Телеэкран разразился пронзительным свистом, продолжавшимся на одной ноте тридцать секунд. Семь пятнадцать, пора вставать конторским служащим. Уинстон выбрался из кровати (голый, потому что Массам Партии полагалось в год всего 3000 купонов на одежду, а пижама стоила 600) и схватил со стула заношенную майку и трусы. Физзарядка начнется через три минуты. И вдруг он согнулся пополам в приступе кашля, всегда нападавшего на него после подъема. В легких не осталось ни глотка воздуха, и чтобы продышаться, пришлось лечь на спину и сделать несколько глубоких вдохов и выдохов. От натуги вздулись вены, язва на ноге зудела с новой силой.
– Группа от тридцати до сорока! – пронзительно выкрикнул женский голос. – Группа от тридцати до сорока! Встали по местам. От тридцати до сорока!
Уинстон вытянулся по стойке «смирно» перед телеэкраном, на котором уже появилась моложавая женщина, сухощавая, но мускулистая, в гимнастерке и спортивных тапках.

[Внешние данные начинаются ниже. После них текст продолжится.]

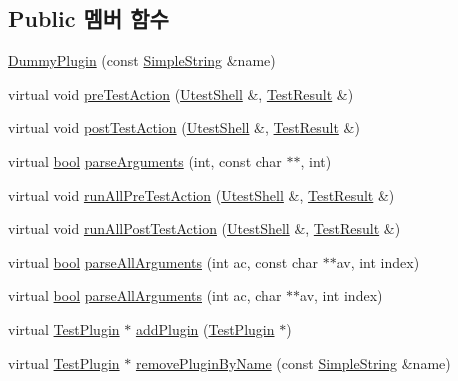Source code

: \subsection*{Public 멤버 함수}
\begin{DoxyCompactItemize}
\item 
\hyperlink{class_dummy_plugin_ab2b5b2f685cd8389dd9e2704171bfb8f}{Dummy\+Plugin} (const \hyperlink{class_simple_string}{Simple\+String} \&name)
\item 
virtual void \hyperlink{class_dummy_plugin_aeb3d3b5a9cbcca6f8f4225bb29554ea2}{pre\+Test\+Action} (\hyperlink{class_utest_shell}{Utest\+Shell} \&, \hyperlink{class_test_result}{Test\+Result} \&)
\item 
virtual void \hyperlink{class_dummy_plugin_a4d9ea193c7b8e3eb8b50f985f688e4a8}{post\+Test\+Action} (\hyperlink{class_utest_shell}{Utest\+Shell} \&, \hyperlink{class_test_result}{Test\+Result} \&)
\item 
virtual \hyperlink{avb__gptp_8h_af6a258d8f3ee5206d682d799316314b1}{bool} \hyperlink{class_test_plugin_a167c2b07a0f83726bb9b1d1c0d741f88}{parse\+Arguments} (int, const char $\ast$$\ast$, int)
\item 
virtual void \hyperlink{class_test_plugin_aa3524b10b0f1613104fa75f1c1a72cf6}{run\+All\+Pre\+Test\+Action} (\hyperlink{class_utest_shell}{Utest\+Shell} \&, \hyperlink{class_test_result}{Test\+Result} \&)
\item 
virtual void \hyperlink{class_test_plugin_ac6e93f69beb5b43b8cedf17a77ccc6b1}{run\+All\+Post\+Test\+Action} (\hyperlink{class_utest_shell}{Utest\+Shell} \&, \hyperlink{class_test_result}{Test\+Result} \&)
\item 
virtual \hyperlink{avb__gptp_8h_af6a258d8f3ee5206d682d799316314b1}{bool} \hyperlink{class_test_plugin_acfa2bcea2c98a16cb7d2a8f177bb84b9}{parse\+All\+Arguments} (int ac, const char $\ast$$\ast$av, int index)
\item 
virtual \hyperlink{avb__gptp_8h_af6a258d8f3ee5206d682d799316314b1}{bool} \hyperlink{class_test_plugin_a6d3fb0408bb544bd7ec5ba9300328a5e}{parse\+All\+Arguments} (int ac, char $\ast$$\ast$av, int index)
\item 
virtual \hyperlink{class_test_plugin}{Test\+Plugin} $\ast$ \hyperlink{class_test_plugin_ac63612b566d31b52b9c09e0552f8fe9b}{add\+Plugin} (\hyperlink{class_test_plugin}{Test\+Plugin} $\ast$)
\item 
virtual \hyperlink{class_test_plugin}{Test\+Plugin} $\ast$ \hyperlink{class_test_plugin_a75abbb424eeb5b1466272ab22dd2cfcf}{remove\+Plugin\+By\+Name} (const \hyperlink{class_simple_string}{Simple\+String} \&name)
$$
\end{DoxyCompactItemize}
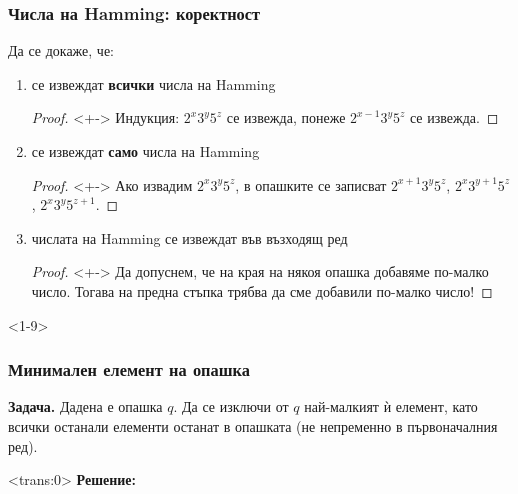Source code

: \documentclass[alsotrans]{beamerswitch}
\begin{document}
\begin{frame}
  \frametitle{Числа на Hamming: коректност}

  Да се докаже, че:
  \begin{enumerate}[<+->]
  \item се извеждат \textbf{всички} числа на Hamming\\
    \begin{proof}<+->
       Индукция: $2^x3^y5^z$ се извежда, понеже $2^{x-1}3^y5^z$ се извежда.
    \end{proof}
  \item се извеждат \textbf{само} числа на Hamming\\
    \begin{proof}<+->
      Ако извадим $2^x3^y5^z$, в опашките се записват $2^{x+1}3^y5^z$, $2^x3^{y+1}5^z$, $2^x3^y5^{z+1}$.
    \end{proof}
  \item числата на Hamming се извеждат във възходящ ред\\
    \begin{proof}<+->
      Да допуснем, че на края на някоя опашка добавяме по-малко число. Тогава на предна стъпка трябва да сме добавили по-малко число!
    \end{proof}
  \end{enumerate}
\end{frame}

\begin{frame}<1-9>
  \frametitle{Минимален елемент на опашка}

  \textbf{Задача.} Дадена е опашка $q$. Да се изключи от $q$ най-малкият ѝ елемент, като всички останали елементи останат в опашката (не непременно в първоначалния ред).\\[1em]
  \begin{onlyenv}<trans:0>
    \pause
    \textbf{Решение:}
    \begin{center}
      \vspace{1em}
    \end{center}
  \end{onlyenv}
\end{frame}
\end{document}
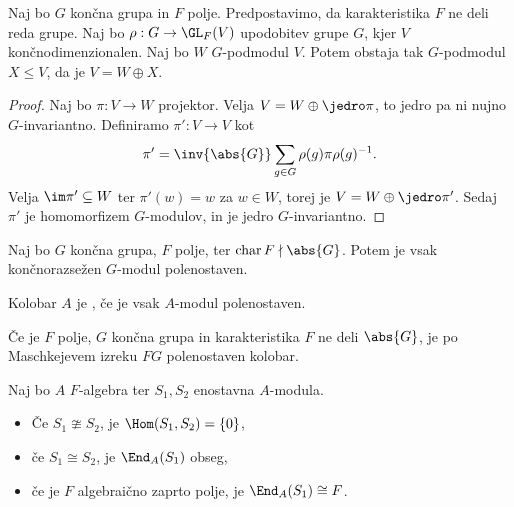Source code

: 
\begin{izrek}[Maschke]
  Naj bo $G$ končna grupa in $F$ polje.
  Predpostavimo, da karakteristika $F$ ne deli reda grupe.
  Naj bo $\rho: G \to \GL_F(V)$ upodobitev grupe $G$, kjer $V$
  končnodimenzionalen.
  Naj bo $W$ $G$-podmodul $V$.
  Potem obstaja tak $G$-podmodul $X \le V$, da je $V = W \oplus X$.
\end{izrek}

\begin{proof}
  Naj bo $\pi: V \to W$ projektor.
  Velja $V = W \oplus \jedro \pi$, to jedro pa ni nujno $G$-invariantno.
  Definiramo $\pi': V \to V$ kot
  \[
	\pi' = \inv{\abs{G}} \sum_{g \in G} \rho(g) \pi \rho(g)^{-1}.
  \]
  Velja $\im \pi' \subseteq W$ ter $\pi'(w) = w$ za $w \in W$, torej je $V = W
  \oplus \jedro \pi'$.
  Sedaj $\pi'$ je homomorfizem $G$-modulov, in je jedro $G$-invariantno.
\end{proof}

\begin{posledica}
  Naj bo $G$ končna grupa, $F$ polje, ter $\operatorname{char} F \nmid \abs{G}$.
  Potem je vsak končnorazsežen $G$-modul polenostaven.
\end{posledica}


\begin{definicija}
  Kolobar $A$ je , če je vsak $A$-modul polenostaven.
\end{definicija}

\begin{primer}
  Če je $F$ polje, $G$ končna grupa in karakteristika $F$ ne deli $\abs{G}$, je
  po Maschkejevem izreku $FG$ polenostaven kolobar.
\end{primer}

\begin{lema}[Schur]
  Naj bo $A$ $F$-algebra ter $S_1, S_2$ enostavna $A$-modula.
  \begin{itemize}
  \item Če $S_1 \ncong S_2$, je $\Hom(S_1, S_2) = \{0\}$,
  \item če $S_1 \cong S_2$, je $\End_A(S_1)$ obseg,
  \item če je $F$ algebraično zaprto polje, je $\End_A(S_1) \cong F$.
  \end{itemize}
\end{lema}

– Руки согнули и потянулись! – командовала она. – Повторяйте за мной! Раз-два-три-четыре! Раз-два-три-четыре! Ну же, товарищи, больше жизни! Раз-два-три-четыре! Раз-два-три-четыре!..
Боль от приступа кашля не вполне вырвала Уинстона из недавнего сна, а ритмичные движения зарядки даже помогали вернуться в него снова. Машинально размахивая руками с выражением сосредоточенной радости на лице, которую полагалось выказывать во время физзарядки, он погружался в смутные воспоминания раннего детства. Давалось это с огромным трудом. До конца пятидесятых все виделось словно в тумане. Когда памяти не за что ухватиться вовне, то даже события собственного прошлого теряют четкость. Помнишь крупные события, которых могло и не быть, помнишь мелкие подробности, но не можешь воссоздать фон, на каком они происходили, к тому же полно долгих пустых промежутков, о которых не известно ничего. Тогда все было иным, изменились даже названия стран и их очертания на карте. К примеру, Авиабаза-1 прежде называлась Англия или Британия, хотя Уинстон был вполне убежден, что Лондон названия не менял.